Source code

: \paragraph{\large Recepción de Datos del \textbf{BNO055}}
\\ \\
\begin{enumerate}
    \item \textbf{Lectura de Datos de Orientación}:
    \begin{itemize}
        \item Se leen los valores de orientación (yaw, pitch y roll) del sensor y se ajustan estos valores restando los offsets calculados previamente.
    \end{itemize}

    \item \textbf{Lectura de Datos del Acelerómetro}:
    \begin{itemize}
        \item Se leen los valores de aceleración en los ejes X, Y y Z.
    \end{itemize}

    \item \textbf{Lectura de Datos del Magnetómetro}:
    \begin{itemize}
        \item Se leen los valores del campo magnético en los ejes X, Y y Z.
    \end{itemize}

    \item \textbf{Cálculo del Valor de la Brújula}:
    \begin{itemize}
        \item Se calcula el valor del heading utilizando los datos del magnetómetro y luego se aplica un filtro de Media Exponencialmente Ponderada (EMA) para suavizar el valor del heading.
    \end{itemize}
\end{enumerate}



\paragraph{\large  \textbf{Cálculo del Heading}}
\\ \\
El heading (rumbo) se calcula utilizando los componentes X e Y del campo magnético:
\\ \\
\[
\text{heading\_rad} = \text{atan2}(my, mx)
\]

----------------

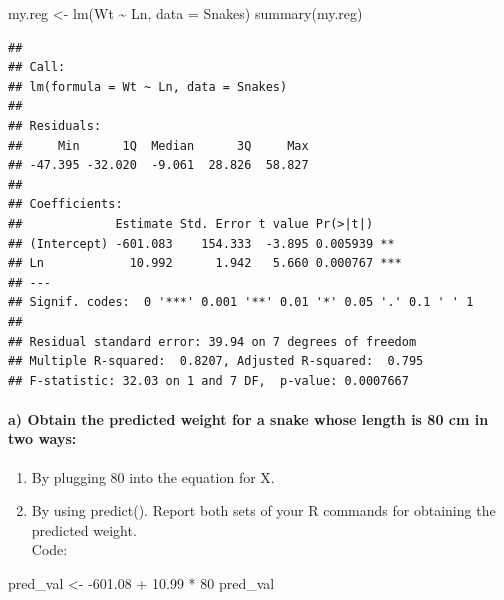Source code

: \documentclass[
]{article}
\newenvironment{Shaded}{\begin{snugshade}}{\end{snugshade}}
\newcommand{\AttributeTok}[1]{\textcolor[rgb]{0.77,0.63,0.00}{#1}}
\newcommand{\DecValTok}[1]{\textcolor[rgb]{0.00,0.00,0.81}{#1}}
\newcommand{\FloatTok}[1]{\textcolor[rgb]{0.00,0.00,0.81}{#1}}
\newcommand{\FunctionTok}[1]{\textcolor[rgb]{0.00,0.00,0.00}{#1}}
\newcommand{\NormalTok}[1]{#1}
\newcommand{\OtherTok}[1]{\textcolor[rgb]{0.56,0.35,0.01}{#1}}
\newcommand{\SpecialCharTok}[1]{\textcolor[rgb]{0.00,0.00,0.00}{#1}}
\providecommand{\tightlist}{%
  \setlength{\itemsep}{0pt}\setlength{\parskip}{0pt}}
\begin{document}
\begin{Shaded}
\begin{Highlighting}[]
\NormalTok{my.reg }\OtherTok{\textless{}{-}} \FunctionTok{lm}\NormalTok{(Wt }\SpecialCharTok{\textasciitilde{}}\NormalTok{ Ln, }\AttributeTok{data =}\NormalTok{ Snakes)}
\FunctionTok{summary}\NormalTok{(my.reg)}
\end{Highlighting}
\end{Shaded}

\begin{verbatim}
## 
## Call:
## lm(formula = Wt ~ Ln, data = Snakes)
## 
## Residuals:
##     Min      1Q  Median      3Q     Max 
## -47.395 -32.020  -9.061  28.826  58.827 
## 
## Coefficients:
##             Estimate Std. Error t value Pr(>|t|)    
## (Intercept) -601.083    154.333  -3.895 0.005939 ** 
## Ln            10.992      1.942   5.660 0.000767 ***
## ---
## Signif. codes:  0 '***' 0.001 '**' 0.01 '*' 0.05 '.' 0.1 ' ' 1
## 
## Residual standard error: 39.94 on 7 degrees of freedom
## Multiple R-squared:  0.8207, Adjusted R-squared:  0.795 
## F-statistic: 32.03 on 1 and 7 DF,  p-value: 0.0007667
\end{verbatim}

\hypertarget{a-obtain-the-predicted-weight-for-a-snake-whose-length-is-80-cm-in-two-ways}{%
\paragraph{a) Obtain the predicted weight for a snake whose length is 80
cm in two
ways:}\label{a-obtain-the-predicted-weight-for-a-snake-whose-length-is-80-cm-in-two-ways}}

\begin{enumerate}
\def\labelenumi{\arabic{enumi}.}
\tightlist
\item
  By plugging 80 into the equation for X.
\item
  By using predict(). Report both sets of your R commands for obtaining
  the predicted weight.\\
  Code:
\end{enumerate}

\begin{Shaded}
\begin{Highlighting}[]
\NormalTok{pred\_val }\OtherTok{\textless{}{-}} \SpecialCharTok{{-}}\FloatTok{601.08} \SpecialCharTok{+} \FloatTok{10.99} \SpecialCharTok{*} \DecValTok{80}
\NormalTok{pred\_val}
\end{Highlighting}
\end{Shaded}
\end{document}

----------------

Problem description
Lines from the entries that contain the string "valores" must be found and copied.

Answer for this exercise
        \item Se leen los valores de orientación (yaw, pitch y roll) del sensor y se ajustan estos valores restando los offsets calculados previamente.
        \item Se leen los valores de aceleración en los ejes X, Y y Z.
        \item Se leen los valores del campo magnético en los ejes X, Y y Z.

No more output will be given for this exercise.